7. Night of the Living Dead. This classic is almost Lovecraftian with its applications of creeping dread, and I think it still has a claim as the greatest zombie movie ever made.

6. Simpsons Treehouse of Horror V. Yes, I'm including the Shining spoof but not the Shining. I love Kubrick's flick, but it's just not seasonal enough for me to include on this list. This one is, and you get Homer's time machine toaster and the cannibal cafeteria segments to boot,

5/4. The Legend of Sleepy Hollow. Both Disney's Bing Crosby version and Tim Burton's re-imagining ooze the crispness of autumn and Halloween.

3. Halloween. One of the few "slasher" movies that relies on suspense as much as a high body count. Carpenter's score is legendary, and Donald Pleasance is inspired. Plus, you know, it's called "Halloween" for a reason.

2. It's the Great Pumpkin, Charlie Brown. "I got a rock."

1. The Crow. I'm a dude and thus don't cry at movies, but this one is sad enough without even thinking about the real-life horribleness that accompanied it. More importantly, it's freakin' awesome!

Am I missing anything? Please add others in the comments.

UPDATE: It turns out I was missing one, but that's not to be blamed since it didn't exist a week ago. Presenting the newly created masterpiece: THE GHOUL AND THE GIRL.

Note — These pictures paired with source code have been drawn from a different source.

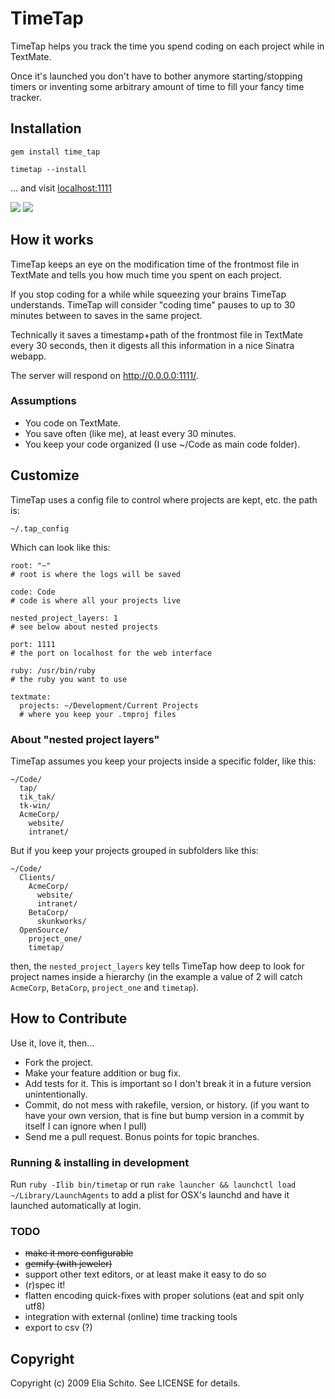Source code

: # TimeTap

TimeTap helps you track the time you spend coding on each project while in TextMate.

Once it's launched you don't have to bother anymore starting/stopping timers or 
inventing some arbitrary amount of time to fill your fancy time tracker.

## Installation

    gem install time_tap
    
    timetap --install
    
… and visit [localhost:1111](http://localhost:1111/)

<img src="http://f.cl.ly/items/17025fecf7189518cf07/timetap-project-list.png"/>
<img src="http://f.cl.ly/items/7b96ad2f7b49a95fdfd0/timetap-project-page.png"/>


## How it works

TimeTap keeps an eye on the modification time of the frontmost file in TextMate
and tells you how much time you spent on each project. 

If you stop coding for a while while squeezing your brains TimeTap understands. 
TimeTap will consider "coding time" pauses to up to 30 minutes between to saves 
in the same project.

Technically it saves a timestamp+path of the frontmost file in TextMate every 
30 seconds, then it digests all this information in a nice Sinatra webapp.

The server will respond on http://0.0.0.0:1111/.


### Assumptions

* You code on TextMate.
* You save often (like me), at least every 30 minutes.
* You keep your code organized (I use ~/Code as main code folder).




## Customize

TimeTap uses a config file to control where projects are kept, etc. the path is:

    ~/.tap_config

Which can look like this:
    
    root: "~"
    # root is where the logs will be saved
    
    code: Code
    # code is where all your projects live
    
    nested_project_layers: 1
    # see below about nested projects
    
    port: 1111
    # the port on localhost for the web interface
    
    ruby: /usr/bin/ruby
    # the ruby you want to use
    
    textmate:
      projects: ~/Development/Current Projects
      # where you keep your .tmproj files



### About "nested project layers"

TimeTap assumes you keep your projects inside a specific folder, like this:

    ~/Code/
      tap/
      tik_tak/
      tk-win/
      AcmeCorp/
        website/
        intranet/
        
But if you keep your projects grouped in subfolders like this:

    ~/Code/
      Clients/
        AcmeCorp/
          website/
          intranet/
        BetaCorp/
          skunkworks/
      OpenSource/
        project_one/
        timetap/

then, the `nested_project_layers` key tells TimeTap how deep to look for project names inside a hierarchy (in the example a value of 2 will catch `AcmeCorp`, `BetaCorp`, `project_one` and `timetap`).


## How to Contribute

Use it, love it, then...

* Fork the project.
* Make your feature addition or bug fix.
* Add tests for it. This is important so I don't break it in a
  future version unintentionally.
* Commit, do not mess with rakefile, version, or history.
  (if you want to have your own version, that is fine but bump version in a commit by itself I can ignore when I pull)
* Send me a pull request. Bonus points for topic branches.


### Running & installing in development

Run `ruby -Ilib bin/timetap` or run 
`rake launcher && launchctl load ~/Library/LaunchAgents` 
to add a plist for OSX's launchd and have it launched automatically at login.

### TODO

- <strike>make it more configurable</strike>
- <strike>gemify (with jeweler)</strike>
- support other text editors, or at least make it easy to do so
- (r)spec it!
- flatten encoding quick-fixes with proper solutions (eat and spit only utf8)
- integration with external (online) time tracking tools
- export to csv (?)



## Copyright

Copyright (c) 2009 Elia Schito. See LICENSE for details.

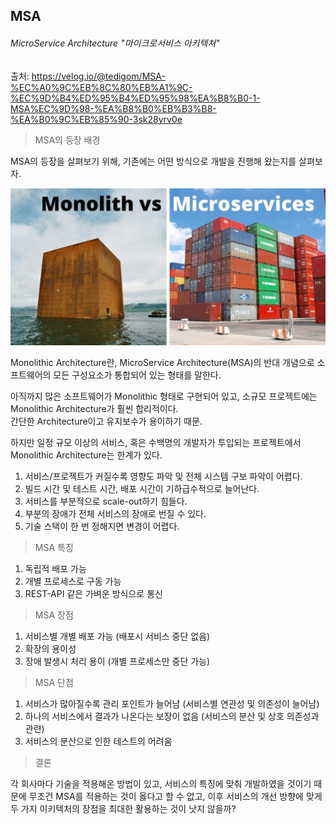 ## MSA

###### MicroService Architecture "마이크로서비스 아키텍쳐"

출처: https://velog.io/@tedigom/MSA-%EC%A0%9C%EB%8C%80%EB%A1%9C-%EC%9D%B4%ED%95%B4%ED%95%98%EA%B8%B0-1-MSA%EC%9D%98-%EA%B8%B0%EB%B3%B8-%EA%B0%9C%EB%85%90-3sk28yrv0e

> MSA의 등장 배경

MSA의 등장을 살펴보기 위해, 기존에는 어떤 방식으로 개발을 진행해 왔는지를 살펴보자.

<img width="514" src="https://github.com/epikxm/docs/blob/main/Knowledge/MSA_image01.jpg?raw=true" />

Monolithic Architecture란, MicroService Architecture(MSA)의 반대 개념으로 소프트웨어의 모든 구성요소가 통합되어 있는 형태를 말한다.

아직까지 많은 소프트웨어가 Monolithic 형태로 구현되어 있고, 소규모 프로젝트에는 Monolithic Architecture가 훨씬 합리적이다.  
간단한 Architecture이고 유지보수가 용이하기 때문.

하지만 일정 규모 이상의 서비스, 혹은 수백명의 개발자가 투입되는 프로젝트에서 Monolithic Architecture는 한계가 있다.

1. 서비스/프로젝트가 커질수록 영향도 파악 및 전체 시스템 구보 파악이 어렵다.
2. 빌드 시간 및 테스트 시간, 배포 시간이 기하급수적으로 늘어난다.
3. 서비스를 부분적으로 scale-out하기 힘들다.
4. 부분의 장애가 전체 서비스의 장애로 번질 수 있다.
5. 기술 스택이 한 번 정해지면 변경이 어렵다.

> MSA 특징

1. 독립적 배포 가능
2. 개별 프로세스로 구동 가능
3. REST-API 같은 가벼운 방식으로 통신

> MSA 장점

1. 서비스별 개별 배포 가능 (배포시 서비스 중단 없음)
2. 확장의 용이성
3. 장애 발생시 처리 용이 (개별 프로세스만 중단 가능)

> MSA 단점

1. 서비스가 많아질수록 관리 포인트가 늘어남 (서비스별 연관성 및 의존성이 늘어남)
2. 하나의 서비스에서 결과가 나온다는 보장이 없음 (서비스의 분산 및 상호 의존성과 관련)
3. 서비스의 분산으로 인한 테스트의 어려움

> 결론

각 회사마다 기술을 적용해온 방법이 있고, 서비스의 특징에 맞춰 개발하였을 것이기 때문에 무조건 MSA를 적용하는 것이 옳다고 할 수 없고, 이후 서비스의 개선 방향에 맞게 두 가지 이키텍처의 장점을 최대한 활용하는 것이 낫지 않을까?
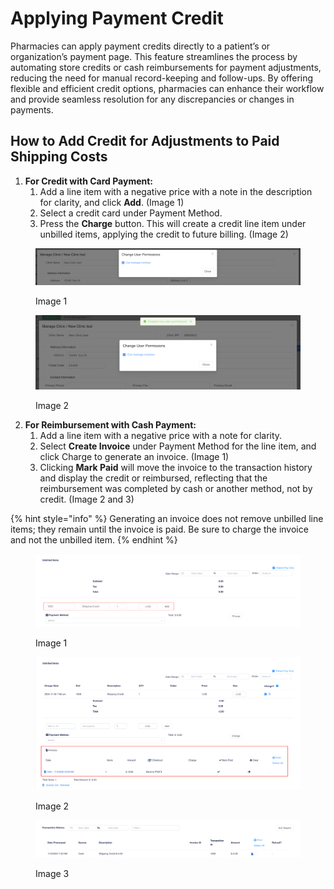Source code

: # Applying Payment Credit

Pharmacies can apply payment credits directly to a patient’s or organization’s payment page. This feature streamlines the process by automating store credits or cash reimbursements for payment adjustments, reducing the need for manual record-keeping and follow-ups. By offering flexible and efficient credit options, pharmacies can enhance their workflow and provide seamless resolution for any discrepancies or changes in payments.

## How to Add Credit for Adjustments to Paid Shipping Costs

1. **For Credit with Card Payment:**
   1. Add a line item with a negative price with a note in the description for clarity, and click **Add**. (Image 1)
   2. Select a credit card under Payment Method.
   3. Press the **Charge** button. This will create a credit line item under unbilled items, applying the credit to future billing. (Image 2)

<figure><img src="../../.gitbook/assets/image (526).png" alt=""><figcaption><p>Image 1</p></figcaption></figure>

<figure><img src="../../.gitbook/assets/image (527).png" alt=""><figcaption><p>Image 2</p></figcaption></figure>

2. **For Reimbursement with Cash Payment:**
   1. Add a line item with a negative price with a note for clarity.
   2. Select **Create Invoice** under Payment Method for the line item, and click Charge to generate an invoice. (Image 1)
   3. Clicking **Mark Paid** will move the invoice to the transaction history and display the credit or reimbursed, reflecting that the reimbursement was completed by cash or another method, not by credit. (Image 2 and 3)

{% hint style="info" %}
Generating an invoice does not remove unbilled line items; they remain until the invoice is paid. Be sure to charge the invoice and not the unbilled item.
{% endhint %}

<figure><img src="../../.gitbook/assets/image (569) (1).png" alt=""><figcaption><p>Image 1</p></figcaption></figure>

<figure><img src="../../.gitbook/assets/image (585).png" alt=""><figcaption><p>Image 2</p></figcaption></figure>

<figure><img src="../../.gitbook/assets/image (573) (1).png" alt=""><figcaption><p>Image 3</p></figcaption></figure>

That kind of entertainment aside, I've been having a lot of fun on the weekends. The last month or two has included hiking on Bukhansan, a trip to a massive man-made waterfall, two more excursions to Seoraksan, the discovery of a vegan cafe in Seoul, beach camping on an island, a festival featuring the Prodigy and Pendulum, and a ten-day whirlwind visit from my mother. Those who have lived abroad know how nice it is to share the experience with friends and family from back home, and my mom loved Korea. I think that as a tourist destination, it's vastly underrated.

But don't take my word for it. Check out the photographic (if not necessarily photogenic) proof.

This massive structure was built recently as part of an enducement to encourage Koreans to move to the outskirts of Seoul. It would work for me; this area is one of the nicest I've seen in Seoul.

The foliage and mountains of Seoraksan.

Rachel and I visit an Irish pub.

A trip to Loving Hut, a vegan cafe.

My mother and me at Lotte World, an insanely fun theme park.

The views from the highest peak on Deokjeokdo, a nearby island.

Koreans love statues of genitalia, and the wood carvings aren't by any means limited to the male anatomy. Still, these were rather special even by Korean standards.